What is required: Copy everything in the records, character for character, except images.

Exercise data:
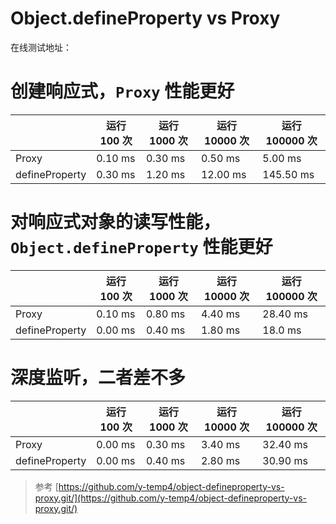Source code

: # Object.defineProperty vs Proxy

在线测试地址：[]()

# 创建响应式，`Proxy` 性能更好

|                | 运行 100 次 | 运行 1000 次 | 运行 10000 次 | 运行 100000 次 |
| -------------- | ----------- | ------------ | ------------- | -------------- |
| Proxy          | 0.10 ms     | 0.30 ms      | 0.50 ms       | 5.00 ms        |
| defineProperty | 0.30 ms     | 1.20 ms      | 12.00 ms      | 145.50 ms      |

# 对响应式对象的读写性能，`Object.defineProperty` 性能更好

|                | 运行 100 次 | 运行 1000 次 | 运行 10000 次 | 运行 100000 次 |
| -------------- | ----------- | ------------ | ------------- | -------------- |
| Proxy          | 0.10 ms     | 0.80 ms      | 4.40 ms       | 28.40 ms       |
| defineProperty | 0.00 ms     | 0.40 ms      | 1.80 ms       | 18.0 ms        |

# 深度监听，二者差不多

|                | 运行 100 次 | 运行 1000 次 | 运行 10000 次 | 运行 100000 次 |
| -------------- | ----------- | ------------ | ------------- | -------------- |
| Proxy          | 0.00 ms     | 0.30 ms      | 3.40 ms       | 32.40 ms       |
| defineProperty | 0.00 ms     | 0.40 ms      | 2.80 ms       | 30.90 ms       |

> 参考 [https://github.com/y-temp4/object-defineproperty-vs-proxy.git/](https://github.com/y-temp4/object-defineproperty-vs-proxy.git/)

Answer to the exercise:
Source code

: # Object.defineProperty vs Proxy

在线测试地址：[]()

# 创建响应式，`Proxy` 性能更好

|                | 运行 100 次 | 运行 1000 次 | 运行 10000 次 | 运行 100000 次 |
| -------------- | ----------- | ------------ | ------------- | -------------- |
| Proxy          | 0.10 ms     | 0.30 ms      | 0.50 ms       | 5.00 ms        |
| defineProperty | 0.30 ms     | 1.20 ms      | 12.00 ms      | 145.50 ms      |

# 对响应式对象的读写性能，`Object.defineProperty` 性能更好

|                | 运行 100 次 | 运行 1000 次 | 运行 10000 次 | 运行 100000 次 |
| -------------- | ----------- | ------------ | ------------- | -------------- |
| Proxy          | 0.10 ms     | 0.80 ms      | 4.40 ms       | 28.40 ms       |
| defineProperty | 0.00 ms     | 0.40 ms      | 1.80 ms       | 18.0 ms        |

# 深度监听，二者差不多

|                | 运行 100 次 | 运行 1000 次 | 运行 10000 次 | 运行 100000 次 |
| -------------- | ----------- | ------------ | ------------- | -------------- |
| Proxy          | 0.00 ms     | 0.30 ms      | 3.40 ms       | 32.40 ms       |
| defineProperty | 0.00 ms     | 0.40 ms      | 2.80 ms       | 30.90 ms       |

> 参考 [https://github.com/y-temp4/object-defineproperty-vs-proxy.git/](https://github.com/y-temp4/object-defineproperty-vs-proxy.git/)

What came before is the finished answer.